You can use the C0 control codes for a self-describing binary stream of
messages as well, using the following rules:
ebnf
STARTHEADER = SOH;
STARTMESSAGE = STX;
ENDMESSAGE = ETX;
STARTRECORD = RS;
STARTUNIT = US;
ESCAPE = ESC;
ENDSTREAM = EOT;
If you have a stream of mostly string messages, these rules can help serialize
into a compact stream with as little escaping as possible.
Disadvantages
- The concessions needed to make the format unambiguous can make it somewhat
unwieldy to read and write by hand. Manual modification is possible, but this
format is intended primarily to be a machine-generated and machine-parsed
format.
- Because strings are not length-prefixed, parsing strings has to be done
character-by-character, and escape sequences can interfere with no-copy
reading.
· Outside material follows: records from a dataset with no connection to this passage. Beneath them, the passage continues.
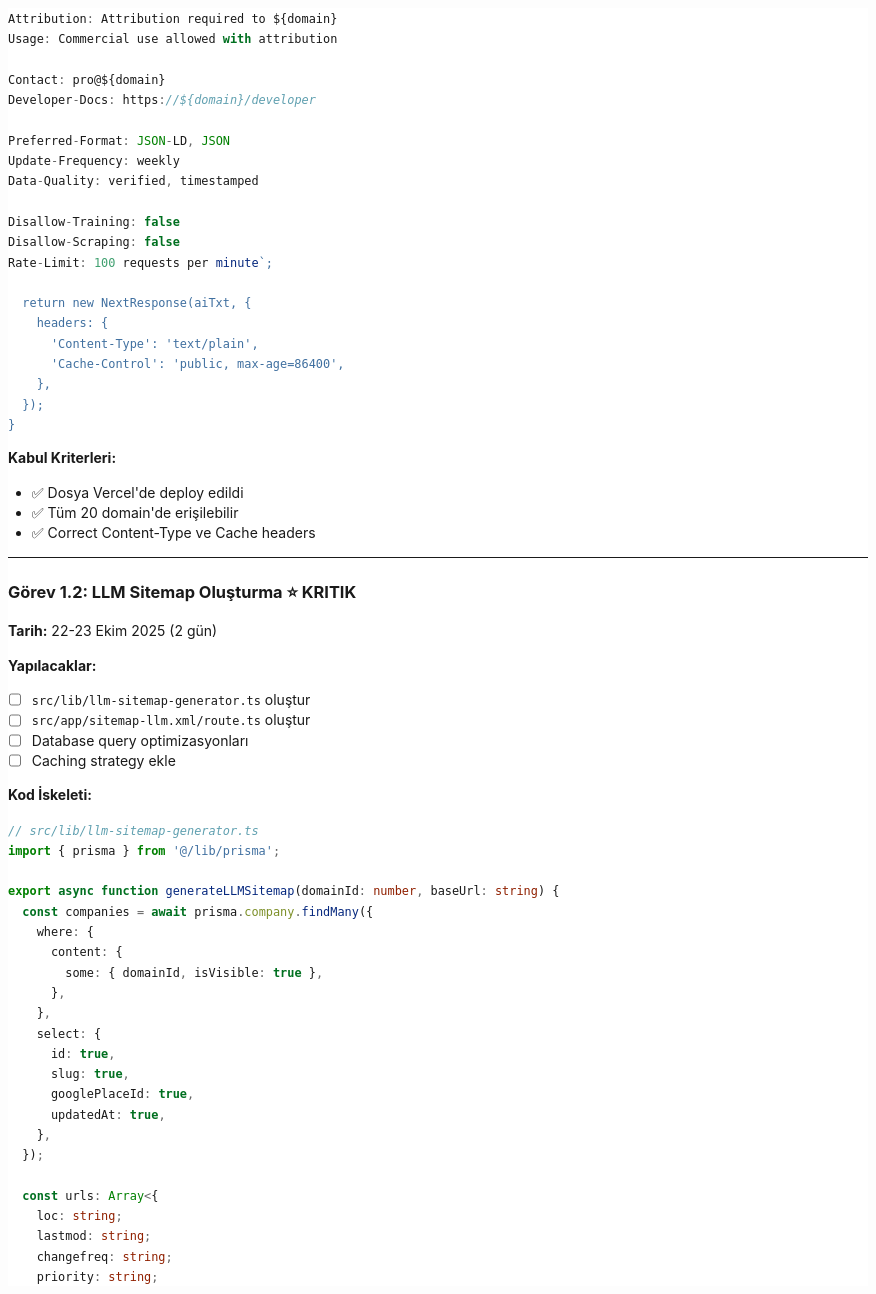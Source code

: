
 ```typescript
Attribution: Attribution required to ${domain}
Usage: Commercial use allowed with attribution

Contact: pro@${domain}
Developer-Docs: https://${domain}/developer

Preferred-Format: JSON-LD, JSON
Update-Frequency: weekly
Data-Quality: verified, timestamped

Disallow-Training: false
Disallow-Scraping: false
Rate-Limit: 100 requests per minute`;

  return new NextResponse(aiTxt, {
    headers: {
      'Content-Type': 'text/plain',
      'Cache-Control': 'public, max-age=86400',
    },
  });
}
```

**Kabul Kriterleri:**
- ✅ Dosya Vercel'de deploy edildi
- ✅ Tüm 20 domain'de erişilebilir
- ✅ Correct Content-Type ve Cache headers

---

### Görev 1.2: LLM Sitemap Oluşturma ⭐ KRITIK

**Tarih:** 22-23 Ekim 2025 (2 gün)

**Yapılacaklar:**
- [ ] `src/lib/llm-sitemap-generator.ts` oluştur
- [ ] `src/app/sitemap-llm.xml/route.ts` oluştur
- [ ] Database query optimizasyonları
- [ ] Caching strategy ekle

**Kod İskeleti:**
```typescript
// src/lib/llm-sitemap-generator.ts
import { prisma } from '@/lib/prisma';

export async function generateLLMSitemap(domainId: number, baseUrl: string) {
  const companies = await prisma.company.findMany({
    where: {
      content: {
        some: { domainId, isVisible: true },
      },
    },
    select: {
      id: true,
      slug: true,
      googlePlaceId: true,
      updatedAt: true,
    },
  });

  const urls: Array<{
    loc: string;
    lastmod: string;
    changefreq: string;
    priority: string;
```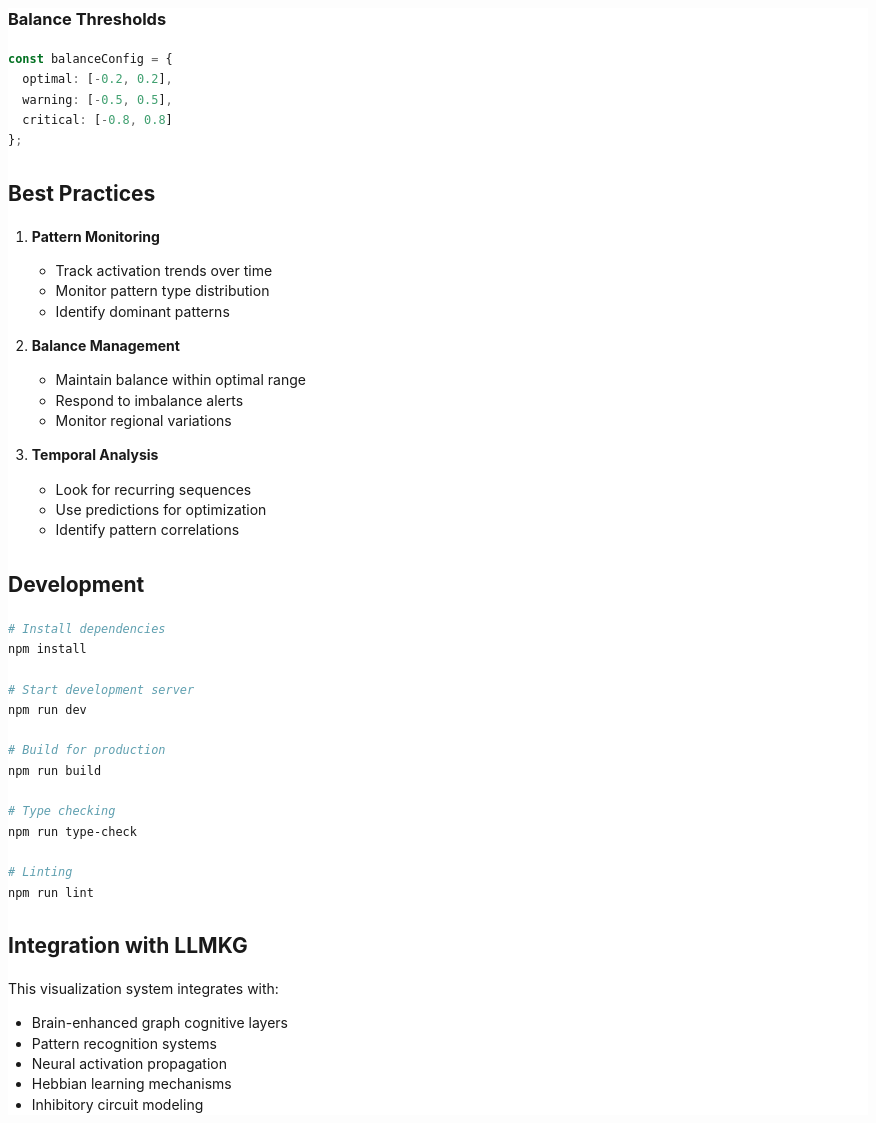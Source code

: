### Balance Thresholds
```typescript
const balanceConfig = {
  optimal: [-0.2, 0.2],
  warning: [-0.5, 0.5],
  critical: [-0.8, 0.8]
};
```

## Best Practices

1. **Pattern Monitoring**
   - Track activation trends over time
   - Monitor pattern type distribution
   - Identify dominant patterns

2. **Balance Management**
   - Maintain balance within optimal range
   - Respond to imbalance alerts
   - Monitor regional variations

3. **Temporal Analysis**
   - Look for recurring sequences
   - Use predictions for optimization
   - Identify pattern correlations

## Development

```bash
# Install dependencies
npm install

# Start development server
npm run dev

# Build for production
npm run build

# Type checking
npm run type-check

# Linting
npm run lint
```

## Integration with LLMKG

This visualization system integrates with:
- Brain-enhanced graph cognitive layers
- Pattern recognition systems
- Neural activation propagation
- Hebbian learning mechanisms
- Inhibitory circuit modeling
This is a disadvantage compared to other binary formats, not CSV or
other text-oriented formates.
- Because this is byte-oriented, it can be unwieldy at best to use this with
any multibyte encodings (all values are treated as arbitrary binary data and
all delimiters are required to be single bytes, so it's quite likely that
using other encodings will yield messages that don't conform to that encoding;
round trips should still work regardless). Even UTF-8 can have its codepoints
decimated by escape values. A later version might relax the byte-oriented
nature of this and allow arbitrary encodings.